Chancellor Schröder's suggestion should be taken up at an international level to create a museum and education centre to acknowledge the suffering of all displaced civilian communities resulting from two world wars and the subsequent instability of national borders. The German vertriebenen ("expellees"), as they like to call themselves, were displaced as a consequence of Russian hatred and revenge generated by Nazi atrocities. Many other groups were displaced or annihilated by Nazi policy and the subsequent hatred and havoc across Europe and the Middle East that persists even today.
The German vertriebenen might do well to ponder earlier atrocities, such as the genocide of the Armenians in the First World War whose suffering was ignored after the war and is still not fully acknowledged today by the perpetrators and most Western governments. This failure provided the impunity with which the Nazis planned and executed their atrocities and the Red Army and many others have done likewise ever since.
RUTH BARNETT
London NW6
Images of India
Sir: Phil Reeves ("India's young brides rebel against dowry demand", 10 October) has either been in India too long or for too short a while. He has been there long enough to pick up the jargon without picking up the facts. Rebellion against dowry has been occurring for some time.
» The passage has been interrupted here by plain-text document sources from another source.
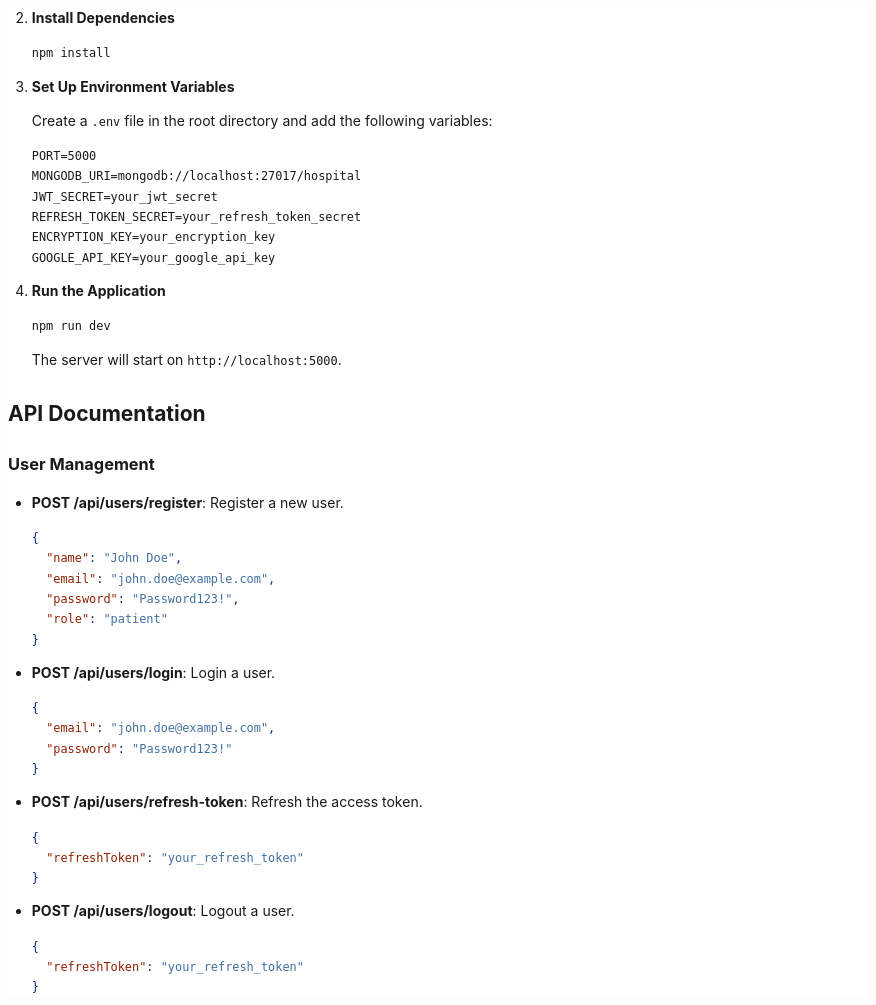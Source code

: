 2. **Install Dependencies**

   ```bash
   npm install
   ```

3. **Set Up Environment Variables**

   Create a `.env` file in the root directory and add the following variables:

   ```env
   PORT=5000
   MONGODB_URI=mongodb://localhost:27017/hospital
   JWT_SECRET=your_jwt_secret
   REFRESH_TOKEN_SECRET=your_refresh_token_secret
   ENCRYPTION_KEY=your_encryption_key
   GOOGLE_API_KEY=your_google_api_key
   ```

4. **Run the Application**

   ```bash
   npm run dev
   ```

   The server will start on `http://localhost:5000`.

## API Documentation

### User Management

- **POST /api/users/register**: Register a new user.
  ```json
  {
    "name": "John Doe",
    "email": "john.doe@example.com",
    "password": "Password123!",
    "role": "patient"
  }
  ```

- **POST /api/users/login**: Login a user.
  ```json
  {
    "email": "john.doe@example.com",
    "password": "Password123!"
  }
  ```

- **POST /api/users/refresh-token**: Refresh the access token.
  ```json
  {
    "refreshToken": "your_refresh_token"
  }
  ```

- **POST /api/users/logout**: Logout a user.
  ```json
  {
    "refreshToken": "your_refresh_token"
  }
  ```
The earliest I can remember was in the 1970s when a young woman in Pune announced just before the religious ceremony was about to commence that she would not marry the man who was refusing to proceed to the ceremony unless he was given an expensive watch. She said that she was unwillimg to marry a man who could humiliate her father, who was in tears. She said she would much rather remain unmarried, but offered to marry any man who was single and of good character.
Her father was a primary school teacher. Many of his old students had come to the wedding. As luck would have it, one of them offered to marry the girl on the spot. In true Bollywood style the bride married a different bridegroom and the original man and his party had to steal away in disgrace.
This is not the first time that a young woman has had the guts to object to dowry. Nor will it be the last. But until young people marry because they like each other, one aspect of marriage on both sides will continue to be the financial consideration.
Dr VASUDHA DHAGAMWAR
Visiting Fellow
St Hugh's College
Oxford
Sir: It is not often that I agree with anything that Johann Hari has to say in your paper, but it is even rarer that I am outrightly insulted by what he has to say.
Today he has managed to do exactly that by equating a bunch of spoilt, petulant, ill disciplined, uncivilised footballers with the Hindu pantheon ("These badly behaved footballers are just an unpleasant reflection of our society", 8 October). His glib statement that Hindu deities "were fond of descending to earth and trashing the place for a few centuries" is insulting and highlights his ignorance.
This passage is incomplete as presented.